Teck and CUU will have to haggle out who does what and is responsible for what. They will also need to agree on the launch. A number of structure considerations will have been ironed out as shareholders need to be rolled in. The new face will be Teck, CUU and a billionaire.
"Despite the simplicity of the general concept explained above, the negotiation of joint venture agreements in the international mining industry can sometimes be surprisingly difficult due to the differing perspectives and motivations of juniors and majors. This article seeks to briefly describe and explain some of the main tension points between juniors and majors which appear repeatedly in joint venture negotiations."
"A junior’s concern is often even more pronounced in relation to the joint funding phase."
In the case of CUU we see that they are on equal footing because of their patron. However, there can be a perception that the insider(s) is holding too much of the float. In some cases this is not received well. I should say in the past this over concentration worried retail share holders. In today's financial environment this is becoming a requirement. In past articles and other stuff you've probably read online there is the wide expectation that a massive weeding out will occur amongst the Jrs.
"Generally, a major will also worry that its junior partner may use any veto power as leverage to force a buy-out of the junior by the major or to achieve some other objective not originally bargained for, such as additional financial support from the major."
The Liard royalty is a hot button issue as of late. However, in discussions with CUU I've brought this up several times and my general conclusion is that they will cooperate with Teck until it hurts. The appointment to the Board of Directors was a good sign of what the two companies were planning. This is a chief negotiation position. It is leverage.
"Discussions around this general theme often focus on specific minority protections, which juniors would like to have and which majors oftentimes would sooner not grant. In particular, juniors seek minority protections (usually in the form of supermajority voting requirements, which effectively confer vetoes) in respect of such matters as:
- disposals of project assets;
- dividend or distribution policies;
- project financing;
- the granting of security interests over project assets;
- affiliate transactions (i.e., between the project management company and other companies in the major’s corporate group);
- mine development decisions (i.e. decisions to proceed with mine development, which are discussed under the next heading) and
- decisions to cease or curtail commercial production once a mine is up and running."
"However, in other cases, juniors are instead more concerned that majors may fail to opt for mine development even when a favourable feasibility study exists, perhaps because the majors might prefer to dedicate capital to projects they deem more worthy."

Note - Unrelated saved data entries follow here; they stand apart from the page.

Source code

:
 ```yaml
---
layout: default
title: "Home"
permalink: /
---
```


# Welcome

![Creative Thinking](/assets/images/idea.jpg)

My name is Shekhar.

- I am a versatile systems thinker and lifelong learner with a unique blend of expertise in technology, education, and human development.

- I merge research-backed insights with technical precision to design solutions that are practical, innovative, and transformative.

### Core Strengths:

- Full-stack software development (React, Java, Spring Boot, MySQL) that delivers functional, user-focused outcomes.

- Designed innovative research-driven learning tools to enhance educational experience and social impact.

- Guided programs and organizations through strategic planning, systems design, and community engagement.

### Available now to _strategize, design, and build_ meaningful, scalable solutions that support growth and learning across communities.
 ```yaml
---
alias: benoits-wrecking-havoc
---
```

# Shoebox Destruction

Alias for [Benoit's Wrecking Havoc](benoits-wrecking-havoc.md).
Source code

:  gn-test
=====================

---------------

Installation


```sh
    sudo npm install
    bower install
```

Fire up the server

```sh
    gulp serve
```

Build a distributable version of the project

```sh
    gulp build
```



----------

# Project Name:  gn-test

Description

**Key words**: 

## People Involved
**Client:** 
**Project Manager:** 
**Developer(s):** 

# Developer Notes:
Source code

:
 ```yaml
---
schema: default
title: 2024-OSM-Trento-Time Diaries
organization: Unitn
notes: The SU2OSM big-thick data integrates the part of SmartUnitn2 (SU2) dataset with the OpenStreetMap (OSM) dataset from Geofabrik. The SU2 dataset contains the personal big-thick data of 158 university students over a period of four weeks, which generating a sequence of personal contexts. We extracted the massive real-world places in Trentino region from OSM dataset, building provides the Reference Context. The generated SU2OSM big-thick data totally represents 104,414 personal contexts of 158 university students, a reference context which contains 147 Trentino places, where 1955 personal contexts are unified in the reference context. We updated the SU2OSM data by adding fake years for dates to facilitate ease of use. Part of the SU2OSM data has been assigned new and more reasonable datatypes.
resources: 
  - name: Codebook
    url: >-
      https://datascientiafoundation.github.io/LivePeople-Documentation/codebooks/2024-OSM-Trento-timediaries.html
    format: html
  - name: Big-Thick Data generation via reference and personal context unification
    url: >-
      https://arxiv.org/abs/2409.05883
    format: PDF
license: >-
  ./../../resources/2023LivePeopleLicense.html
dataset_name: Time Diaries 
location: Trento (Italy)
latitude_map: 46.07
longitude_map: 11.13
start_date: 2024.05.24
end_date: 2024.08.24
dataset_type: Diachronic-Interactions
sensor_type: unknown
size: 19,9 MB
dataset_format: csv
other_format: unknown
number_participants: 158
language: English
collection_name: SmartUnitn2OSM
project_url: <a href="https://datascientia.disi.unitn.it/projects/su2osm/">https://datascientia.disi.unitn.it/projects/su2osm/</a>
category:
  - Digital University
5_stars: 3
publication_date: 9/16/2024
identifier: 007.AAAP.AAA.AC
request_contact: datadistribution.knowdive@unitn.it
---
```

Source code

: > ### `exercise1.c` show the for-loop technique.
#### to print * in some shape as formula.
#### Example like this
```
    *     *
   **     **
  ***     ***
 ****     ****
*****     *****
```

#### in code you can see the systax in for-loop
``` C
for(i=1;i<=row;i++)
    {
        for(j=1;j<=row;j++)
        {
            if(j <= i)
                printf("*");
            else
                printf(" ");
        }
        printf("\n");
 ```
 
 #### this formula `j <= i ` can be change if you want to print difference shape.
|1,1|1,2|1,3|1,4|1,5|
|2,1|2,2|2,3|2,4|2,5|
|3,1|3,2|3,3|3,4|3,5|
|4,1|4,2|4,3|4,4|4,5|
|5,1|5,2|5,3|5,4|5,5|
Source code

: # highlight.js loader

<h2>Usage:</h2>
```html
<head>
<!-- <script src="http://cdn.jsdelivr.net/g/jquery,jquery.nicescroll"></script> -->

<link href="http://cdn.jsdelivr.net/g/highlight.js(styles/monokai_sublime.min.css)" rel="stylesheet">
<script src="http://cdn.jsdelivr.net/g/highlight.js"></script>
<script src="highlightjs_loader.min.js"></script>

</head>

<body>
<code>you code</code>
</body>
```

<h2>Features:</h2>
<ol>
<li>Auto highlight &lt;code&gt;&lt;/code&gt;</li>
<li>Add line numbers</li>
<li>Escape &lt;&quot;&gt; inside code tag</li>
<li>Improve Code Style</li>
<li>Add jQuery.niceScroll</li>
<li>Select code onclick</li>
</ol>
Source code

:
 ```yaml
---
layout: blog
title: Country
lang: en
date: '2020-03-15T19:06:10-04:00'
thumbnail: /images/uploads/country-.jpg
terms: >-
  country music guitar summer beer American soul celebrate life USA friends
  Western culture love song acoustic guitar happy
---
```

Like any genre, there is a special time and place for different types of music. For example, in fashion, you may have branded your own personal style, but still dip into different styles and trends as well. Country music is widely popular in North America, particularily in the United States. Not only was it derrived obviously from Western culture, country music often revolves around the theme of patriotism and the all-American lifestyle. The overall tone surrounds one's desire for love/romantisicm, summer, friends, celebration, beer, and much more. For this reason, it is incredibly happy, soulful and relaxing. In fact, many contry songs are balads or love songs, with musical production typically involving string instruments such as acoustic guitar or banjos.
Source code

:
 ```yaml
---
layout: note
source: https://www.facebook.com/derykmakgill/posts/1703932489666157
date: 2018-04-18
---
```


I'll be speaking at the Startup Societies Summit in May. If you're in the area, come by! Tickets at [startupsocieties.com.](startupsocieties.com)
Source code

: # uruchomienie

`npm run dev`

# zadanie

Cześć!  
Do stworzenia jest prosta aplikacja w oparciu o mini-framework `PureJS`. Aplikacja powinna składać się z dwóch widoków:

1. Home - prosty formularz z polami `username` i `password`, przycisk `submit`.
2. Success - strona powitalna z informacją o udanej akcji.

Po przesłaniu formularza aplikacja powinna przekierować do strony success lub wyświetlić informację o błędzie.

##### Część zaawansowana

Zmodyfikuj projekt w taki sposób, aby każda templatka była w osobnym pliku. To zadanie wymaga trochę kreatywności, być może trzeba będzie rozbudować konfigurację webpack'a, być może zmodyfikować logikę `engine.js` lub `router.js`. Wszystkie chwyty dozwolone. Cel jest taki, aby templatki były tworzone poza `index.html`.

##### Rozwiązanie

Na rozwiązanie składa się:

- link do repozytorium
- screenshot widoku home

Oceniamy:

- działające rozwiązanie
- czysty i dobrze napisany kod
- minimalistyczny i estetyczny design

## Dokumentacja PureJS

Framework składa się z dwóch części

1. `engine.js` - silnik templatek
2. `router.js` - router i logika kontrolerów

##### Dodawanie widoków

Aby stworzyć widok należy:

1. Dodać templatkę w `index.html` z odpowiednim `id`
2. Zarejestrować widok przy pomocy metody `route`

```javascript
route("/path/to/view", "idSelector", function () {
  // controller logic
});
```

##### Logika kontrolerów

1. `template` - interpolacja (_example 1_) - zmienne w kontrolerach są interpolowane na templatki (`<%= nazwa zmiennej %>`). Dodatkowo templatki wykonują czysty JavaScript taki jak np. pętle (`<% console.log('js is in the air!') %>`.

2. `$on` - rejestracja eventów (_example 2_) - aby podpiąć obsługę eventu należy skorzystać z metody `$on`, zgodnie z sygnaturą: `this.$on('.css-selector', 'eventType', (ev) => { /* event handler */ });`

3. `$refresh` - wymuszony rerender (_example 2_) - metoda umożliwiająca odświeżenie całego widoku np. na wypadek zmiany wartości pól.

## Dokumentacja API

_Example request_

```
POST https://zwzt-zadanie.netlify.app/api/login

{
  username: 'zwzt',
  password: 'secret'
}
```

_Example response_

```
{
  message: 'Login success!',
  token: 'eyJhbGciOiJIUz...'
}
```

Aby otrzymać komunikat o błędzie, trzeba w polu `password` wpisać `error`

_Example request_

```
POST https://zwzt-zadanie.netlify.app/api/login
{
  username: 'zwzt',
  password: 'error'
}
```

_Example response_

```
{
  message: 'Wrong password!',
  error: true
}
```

This has been a subject of some public debate for the last six months. In this particular case the BFS just passed the bar due to a requirement that the inferred that is sitting on top of the deposit be classified as waste because it has not been adequately drilled. Some speculate this was a gamble on the part of CUU but in a past article I explained in some detail why they chose the route that led us to this point. Simply put, there are enough holes but they are historical in nature. They know it has value and even have a pretty good idea of what it's worth but they will have to do some drilling to bring it in as a resource.
"The junior may argue for a veto. However, if it is unable to negotiate a veto, the junior may instead propose that the board of directors may only make a development decision the basis of a "bankable feasibility study" and propose further that any dispute about whether a particular study is in fact a bankable feasibility study be resolved through a time-consuming referral to an expert."
This is one of the more complicated parts of the discussion. As we have seen, a number of experts have already been engaged. This is a unique case because this was done by agreement with Teck. Teck also wants the best plan because they do want to mine it. We all know about the impending copper supply shortages in part due to the decimation of the Jrs.
"Juniors often prefer to keep their options open as much as they can. They will seek contractual powers that give them leverage or exit options or that they may use to induce majors to purchase their interests."
This last item is where I think the discussions are at now. Our reluctant partner scenario has finally seemed to be shifting. Yes, the company wants out but to get the best for the share holders it's obvious that the JV route is going to be the most profitable. Once all the rights are determined and before the major capital commitments start is when CUU should sell.
It should be noted that there is a 4 year clause to production. There must be no delay in selling and I do expect this clause will be modified. The BFS gave a longer period to build so a more reasonable time line will be struck. I would not be surprised to see a "favourable conditions" clause inserted due to the impending change of government in BC. This would not deter another major from entering because both would understand the value to that.